§ DATA PROVIDED:

::::

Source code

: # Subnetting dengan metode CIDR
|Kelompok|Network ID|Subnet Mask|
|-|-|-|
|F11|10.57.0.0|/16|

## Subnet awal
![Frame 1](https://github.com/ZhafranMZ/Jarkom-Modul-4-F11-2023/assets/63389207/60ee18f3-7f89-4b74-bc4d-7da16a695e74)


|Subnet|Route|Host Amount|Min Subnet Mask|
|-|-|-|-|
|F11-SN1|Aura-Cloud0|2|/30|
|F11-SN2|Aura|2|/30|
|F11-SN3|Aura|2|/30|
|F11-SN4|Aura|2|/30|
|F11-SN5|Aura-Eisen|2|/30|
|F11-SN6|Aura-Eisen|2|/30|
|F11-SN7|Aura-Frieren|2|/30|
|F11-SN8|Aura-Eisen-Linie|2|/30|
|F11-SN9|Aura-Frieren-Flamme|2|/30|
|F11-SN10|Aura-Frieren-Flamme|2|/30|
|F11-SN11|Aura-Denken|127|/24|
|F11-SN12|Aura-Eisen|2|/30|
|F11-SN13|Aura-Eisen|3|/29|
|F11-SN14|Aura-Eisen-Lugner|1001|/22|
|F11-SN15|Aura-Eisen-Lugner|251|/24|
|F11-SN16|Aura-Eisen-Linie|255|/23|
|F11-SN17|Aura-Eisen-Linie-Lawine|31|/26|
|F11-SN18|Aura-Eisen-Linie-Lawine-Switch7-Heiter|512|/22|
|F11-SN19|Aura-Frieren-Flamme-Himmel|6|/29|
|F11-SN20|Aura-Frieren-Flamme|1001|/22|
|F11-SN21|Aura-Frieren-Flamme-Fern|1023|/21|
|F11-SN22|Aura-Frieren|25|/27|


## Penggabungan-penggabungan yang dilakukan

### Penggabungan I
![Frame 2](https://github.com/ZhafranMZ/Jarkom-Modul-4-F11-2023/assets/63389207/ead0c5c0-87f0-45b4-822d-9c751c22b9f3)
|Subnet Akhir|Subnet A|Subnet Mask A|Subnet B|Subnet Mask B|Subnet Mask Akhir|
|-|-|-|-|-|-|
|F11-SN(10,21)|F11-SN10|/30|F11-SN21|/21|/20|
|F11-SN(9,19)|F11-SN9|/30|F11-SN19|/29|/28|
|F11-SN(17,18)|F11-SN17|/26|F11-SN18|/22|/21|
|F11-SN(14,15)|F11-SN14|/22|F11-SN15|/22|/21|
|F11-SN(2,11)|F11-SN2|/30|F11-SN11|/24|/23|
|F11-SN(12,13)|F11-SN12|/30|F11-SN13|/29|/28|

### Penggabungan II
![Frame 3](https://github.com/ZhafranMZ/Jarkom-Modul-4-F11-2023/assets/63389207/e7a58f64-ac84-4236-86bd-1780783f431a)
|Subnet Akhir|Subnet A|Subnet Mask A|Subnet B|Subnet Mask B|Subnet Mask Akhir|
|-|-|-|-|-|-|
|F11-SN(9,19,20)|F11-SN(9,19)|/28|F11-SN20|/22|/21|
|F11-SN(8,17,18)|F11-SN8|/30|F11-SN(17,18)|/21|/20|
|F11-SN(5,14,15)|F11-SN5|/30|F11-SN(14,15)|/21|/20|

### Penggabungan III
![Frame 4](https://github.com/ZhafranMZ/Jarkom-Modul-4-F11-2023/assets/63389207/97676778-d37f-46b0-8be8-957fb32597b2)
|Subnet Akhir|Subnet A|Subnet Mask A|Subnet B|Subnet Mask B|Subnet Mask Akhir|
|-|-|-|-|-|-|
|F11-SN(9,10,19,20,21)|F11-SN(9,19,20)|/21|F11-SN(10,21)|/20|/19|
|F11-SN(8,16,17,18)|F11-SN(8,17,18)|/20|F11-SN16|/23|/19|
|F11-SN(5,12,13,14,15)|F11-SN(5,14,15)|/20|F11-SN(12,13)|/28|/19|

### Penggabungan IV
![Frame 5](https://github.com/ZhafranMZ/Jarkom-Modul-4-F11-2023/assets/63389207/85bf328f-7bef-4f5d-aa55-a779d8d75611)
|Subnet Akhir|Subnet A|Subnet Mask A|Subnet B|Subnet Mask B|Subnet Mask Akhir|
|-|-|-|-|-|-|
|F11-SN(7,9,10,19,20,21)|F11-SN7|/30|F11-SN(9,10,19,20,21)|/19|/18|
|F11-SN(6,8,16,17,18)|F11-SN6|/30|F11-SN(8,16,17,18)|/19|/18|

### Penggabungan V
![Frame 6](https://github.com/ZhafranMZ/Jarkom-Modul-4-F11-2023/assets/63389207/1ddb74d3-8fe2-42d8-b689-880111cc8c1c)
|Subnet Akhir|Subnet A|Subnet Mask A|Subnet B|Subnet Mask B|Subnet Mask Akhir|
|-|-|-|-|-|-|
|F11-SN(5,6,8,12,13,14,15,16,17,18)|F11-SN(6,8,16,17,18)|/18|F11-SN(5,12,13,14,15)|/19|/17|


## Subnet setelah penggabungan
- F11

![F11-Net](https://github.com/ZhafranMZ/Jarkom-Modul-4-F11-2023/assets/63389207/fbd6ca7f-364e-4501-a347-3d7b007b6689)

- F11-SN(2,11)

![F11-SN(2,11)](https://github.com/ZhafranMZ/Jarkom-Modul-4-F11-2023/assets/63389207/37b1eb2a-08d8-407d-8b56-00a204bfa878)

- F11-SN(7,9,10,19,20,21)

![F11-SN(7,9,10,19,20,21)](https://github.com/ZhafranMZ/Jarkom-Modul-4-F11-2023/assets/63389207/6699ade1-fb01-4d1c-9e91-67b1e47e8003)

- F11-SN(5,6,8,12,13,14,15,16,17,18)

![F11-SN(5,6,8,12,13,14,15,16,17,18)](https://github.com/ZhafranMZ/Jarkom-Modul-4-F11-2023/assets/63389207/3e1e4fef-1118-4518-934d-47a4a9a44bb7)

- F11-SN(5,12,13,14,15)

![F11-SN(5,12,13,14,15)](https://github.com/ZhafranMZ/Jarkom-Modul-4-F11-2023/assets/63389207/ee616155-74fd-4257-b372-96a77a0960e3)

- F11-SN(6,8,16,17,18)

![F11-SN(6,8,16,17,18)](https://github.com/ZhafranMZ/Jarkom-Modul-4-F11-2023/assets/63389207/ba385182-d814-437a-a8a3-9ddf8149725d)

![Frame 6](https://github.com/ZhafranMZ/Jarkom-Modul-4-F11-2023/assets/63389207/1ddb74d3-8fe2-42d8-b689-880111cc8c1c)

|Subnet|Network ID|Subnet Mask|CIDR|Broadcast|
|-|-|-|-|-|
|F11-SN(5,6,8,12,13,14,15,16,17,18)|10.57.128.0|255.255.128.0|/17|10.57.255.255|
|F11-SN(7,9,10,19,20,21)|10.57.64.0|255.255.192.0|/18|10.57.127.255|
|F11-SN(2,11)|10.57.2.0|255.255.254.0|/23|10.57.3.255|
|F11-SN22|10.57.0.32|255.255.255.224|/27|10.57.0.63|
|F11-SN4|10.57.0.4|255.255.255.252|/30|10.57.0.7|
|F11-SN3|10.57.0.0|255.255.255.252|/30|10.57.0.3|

::::

§ TASK GOAL: Which lines in the listing above hold the word "Frieren"? Show each of them.

§ RESPONSE AREA:
|F11-SN7|Aura-Frieren|2|/30|
|F11-SN9|Aura-Frieren-Flamme|2|/30|
|F11-SN10|Aura-Frieren-Flamme|2|/30|
|F11-SN19|Aura-Frieren-Flamme-Himmel|6|/29|
|F11-SN20|Aura-Frieren-Flamme|1001|/22|
|F11-SN21|Aura-Frieren-Flamme-Fern|1023|/21|
|F11-SN22|Aura-Frieren|25|/27|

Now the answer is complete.